Starting back in ancient times, new year's resolutions have long been made. Babylonians began that custom. Vows to the god Janus were common in Roman times (vows were made in January, a month named after that god), and making a peacock vow concluded Medieval knights' days of Christmas.

And today, making resolutions is very common. 41 percent of individuals make resolutions, and 56 percent of those who make such resolutions are so confident they will be successful that they initiate changes within one month. Tragically, only 46 percent actually do succeed in keeping their resolutions at 6 months, and only 19 percent at one year.

Commonly-made resolutions include reduce weight (that's me!), increase exercise (again, me!), stop smoking, stop excessive drinking, improve finances, reduce stress, get along better, and travel. Are these the same ones we should make again?

What can we all really expect in 2014? Since I am a doctor, I will focus on health care. In this next year, we will see changes in health insurance coverage, new insurance companies for many people, more patients for doctors resulting in shorter office visits, greater use of nurse practitioners, more expensive medications, better treatments for most diseases, and a need for more personal responsibility for our own health.

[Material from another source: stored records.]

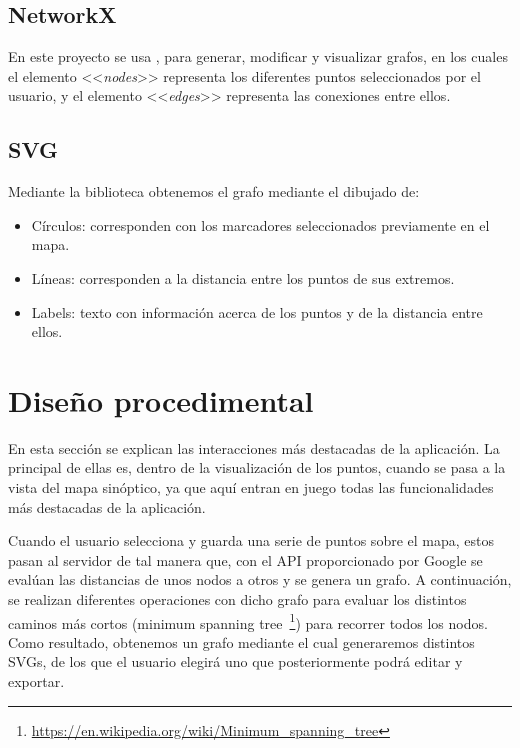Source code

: \subsection{NetworkX}
En este proyecto se usa , para generar, modificar y visualizar grafos, en los cuales el elemento <<\textit{nodes}>> representa los diferentes puntos seleccionados por el usuario, y el elemento <<\textit{edges}>> representa las conexiones entre ellos.


\subsection{SVG}
Mediante la biblioteca  obtenemos el grafo mediante el dibujado de:
\begin{itemize}
	\item Círculos: corresponden con los marcadores seleccionados previamente en el mapa.
	\item Líneas: corresponden a la distancia entre los puntos de sus extremos.
	\item Labels: texto con información acerca de los puntos y de la distancia entre ellos.
\end{itemize}


\section{Diseño procedimental}
En esta sección se explican las interacciones más destacadas de la aplicación. La principal de ellas es, dentro de la visualización de los puntos, cuando se pasa a la vista del mapa sinóptico, ya que aquí entran en juego todas las funcionalidades más destacadas de la aplicación.



Cuando el usuario selecciona y guarda una serie de puntos sobre el mapa, estos pasan al servidor de tal manera que, con el API proporcionado por Google se evalúan las distancias de unos nodos a otros y se genera un grafo. A continuación, se realizan diferentes operaciones con dicho grafo para evaluar los distintos caminos más cortos (minimum spanning tree~\footnote{\url{https://en.wikipedia.org/wiki/Minimum_spanning_tree}}) para recorrer todos los nodos. Como resultado, obtenemos un grafo mediante el cual generaremos distintos SVGs, de los que el usuario elegirá uno que posteriormente podrá editar y exportar.
\\


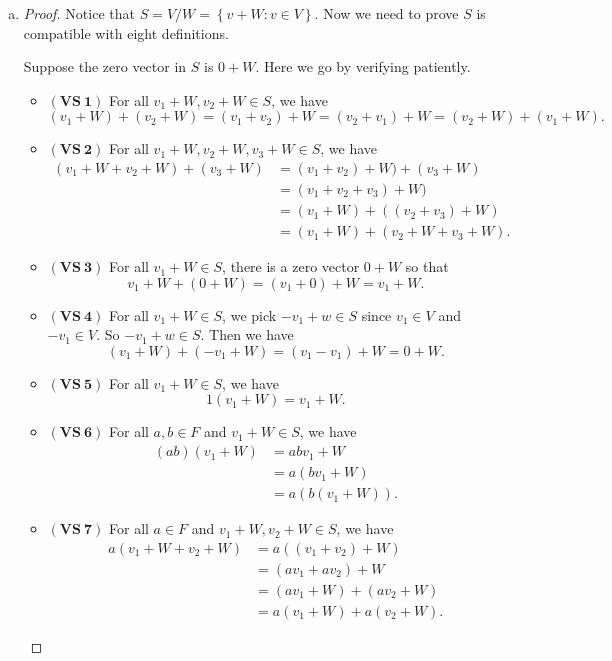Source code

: \begin{Exercise}
\begin{enumerate}[(a)]
\item
\begin{proof}
Notice that $S=V/W=\left\{v+W:v\in V\right\}$. Now we need to prove $S$ is compatible with eight definitions.

Suppose the zero vector in $S$ is $0+W$. Here we go by verifying patiently.

\begin{itemize}
\item $\mathbf{(VS\ 1)}$
For all $v_1+W,v_2+W \in S$, we have
$$
(v_1+W)+(v_2+W)
= (v_1+v_2)+W
= (v_2+v_1)+W
= (v_2+W)+(v_1+W).
$$

\item $\mathbf{(VS\ 2)}$
For all $v_1+W,v_2+W,v_3+W\in S$, we have
\begin{align*}
(v_1+W+v_2+W)+(v_3+W)
&= (v_1+v_2)+W)+(v_3+W) \\
&= (v_1+v_2+v_3)+W) \\
&= (v_1+W) + ((v_2+v_3)+W) \\
&= (v_1+W) + (v_2+W+v_3+W).
\end{align*}

\item $\mathbf{(VS\ 3)}$
For all $v_1+W\in S$, there is a zero vector $0+W$ so that
$$
v_1+W+(0+W)
= (v_1+0)+W
= v_1+W.
$$

\item $\mathbf{(VS\ 4)}$
For all $v_1+W\in S$, we pick $-v_1+w\in S$ since $v_1\in V$ and $-v_1\in V$. So $-v_1+w\in S$. Then we have
$$
(v_1+W)+(-v_1+W)
= (v_1-v_1)+W
= 0+W.
$$

\item $\mathbf{(VS\ 5)}$
For all $v_1+W\in S$, we have
$$
1(v_1+W)
= v_1+W.
$$

\item $\mathbf{(VS\ 6)}$
For all $a,b\in F$ and $v_1+W\in S$, we have
\begin{align*}
(ab)(v_1+W)
&= ab v_1 + W \\
&= a(b v_1+W) \\
&= a(b(v_1+W)).
\end{align*}

\item $\mathbf{(VS\ 7)}$
For all $a\in F$ and $v_1+W,v_2+W\in S$, we have
\begin{align*}
a(v_1+W+v_2+W)
&= a((v_1+v_2)+W) \\
&= (a v_1 + a v_2) + W \\
&= (a v_1 + W) + (a v_2 + W)\\
&= a(v_1 + W)+a(v_2 + W).
\end{align*}


\end{itemize}
\end{proof}
\end{enumerate}
\end{Exercise}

So perhaps there are more important suggestions for 2014 new years resolutions, rather than our usual ones. Here are my tips for better New Year's resolutions:

Find a doctor (or specialist) who truly cares about you. I hope you already have such a doctor, but if you don't, it's time to get a second opinion (for more information on getting second opinions and finding the right doctor for you, see my book "Surviving American Medicine").
When you have the right doctor, see your doctor at least once every year, and get complete advice on what to do about your illnesses, conditions or medical risks, and then follow the physician's advice. This means you should understand it, remember it, commit yourself to it, and then monitor yourself to see that you are following it. And you should have follow up visits with your doctor to be sure the advice is updated.
Take your medicines. Just an apple a day does not necessarily keep the doctor away, but taking your medicines each day as prescribed certainly does keep the doctor (and even paramedics) away. This is not as easy as you might think. Overall adherence to medications for chronic diseases is only 40-50 percent. Even in life threatening breast cancer, compliance with taking curative tamoxifen pills, which is 90 percent in the first year, is only 51 percent in year five, and adherence less than 80 percent results in decreased survival!
Get all your immunizations. Your doctor can tell you which you are due to take.
Know your health vital information: blood pressure, BMI, blood sugar, cholesterol, CRP, vitamin D, bone density, and markers of activity of diseases you have.
Keep your home medical record (medical history, diseases and conditions, medications and reactions, allergies, pathology reports, surgical reports, medical visit notes, consultation notes, hospital discharge summaries, laboratory and radiology reports, genetic tests, summaries of treatments received).
Keep two emergency cards (listing medicines, doctors, illnesses, allergies, and emergency contacts), one in your wallet or purse, the other on your refrigerator door, or in the first shelf in the refrigerator door in a red envelope (that's where most paramedics look when arriving at your house following a 911 call).
Have health insurance.
Do your screenings for illnesses (pap smear, mammogram, PSA, low dose chest CT scan in smokers, bone density test, colonoscopy, carotid ultrasound, at appropriate ages).
Keep a daily diary to record if you are getting some exercise every day. Also record any severe symptoms you might develop.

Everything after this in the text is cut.